Although Marjane believes that lying about her heritage and concealing her boundaries will help her fit in, her plans fall apart when she overhears a group of teenagers talking about her in a restaurant. They say that she is ugly, ashamed of Iran, lying about knowing war, and unloved by the parents who sent her away. Infuriated, Marjane explodes at the table of teenagers, yelling, “I am Iranian and proud of it” (43). When she storms out of the restaurant, she realizes that she will never feel like she fits in until she is comfortable with herself. This is the exact advice that her grandmother gave her upon her departure from Iran, detailed in Persepolis 1.

Chapters 4-5 Analysis

Marjane continues to struggle with An Identity in Conflict Between Two Worlds as she adjusts to life in Julie’s home. She was kicked out of the Catholic boarding school for being insolent, crude, and vocal, while in Julie’s home she is submissive and modest. Furthermore, at the party, Marjane is embarrassed to be in proximity to premarital sex, nudity, and public displays of affection, though in the conclusion of Chapter 4 she asserts that in experiencing these things she is assimilating to Western culture. This demonstrates her understanding of Western culture as the opposite of the culture of Iran in keeping with the ideology of the Cultural Revolution. She has built the two cultures into opposites in her mind and juxtaposes these cultures as she experiences life in Austria.

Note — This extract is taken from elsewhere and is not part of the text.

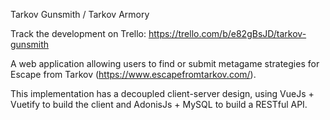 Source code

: Tarkov Gunsmith / Tarkov Armory

Track the development on Trello: https://trello.com/b/e82gBsJD/tarkov-gunsmith

A web application allowing users to find or submit metagame strategies for Escape from Tarkov (https://www.escapefromtarkov.com/).

This implementation has a decoupled client-server design, using VueJs + Vuetify to build the client and AdonisJs + MySQL to build a RESTful API.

Satrapi uses realist characterization to reflect the memoir’s ideological background. She shares the slow progression of her ideological foundation from childhood and her desperate search for identity in a culture in opposition to her own. This means Marjane at times is contradictory, torn in opposing directions and making decisions that are inconsistent with her described ideology. Marjane begins to find her place between the two worlds that she views as oppositional. Satrapi’s representation of herself as a flawed and complex human being underscores the background conflict between Iranian and Western culture.

Marjane, who is both proud of her heritage and embarrassed by it, projects a different woman to different minor characters in the story. When she overhears the teenagers talking about her, she finally picks a side. This is the turning point of the memoir: the moment in which Marjane finally feels like herself. These chapters therefore initiate the rising action of Marjane’s emotional character arc. She begins the story as a girl hoping to fit into her new environment, but she realizes that the advice that her grandmother gave her before departing Iran is true: “I finally understood what my grandmother meant. If I wasn’t comfortable with myself, I would never be comfortable” (43). Armed with this understanding, Marjane will now be able to tackle her identity crisis by searching for her own emotional, philosophical, and political harbors of safety and comfort throughout the novel.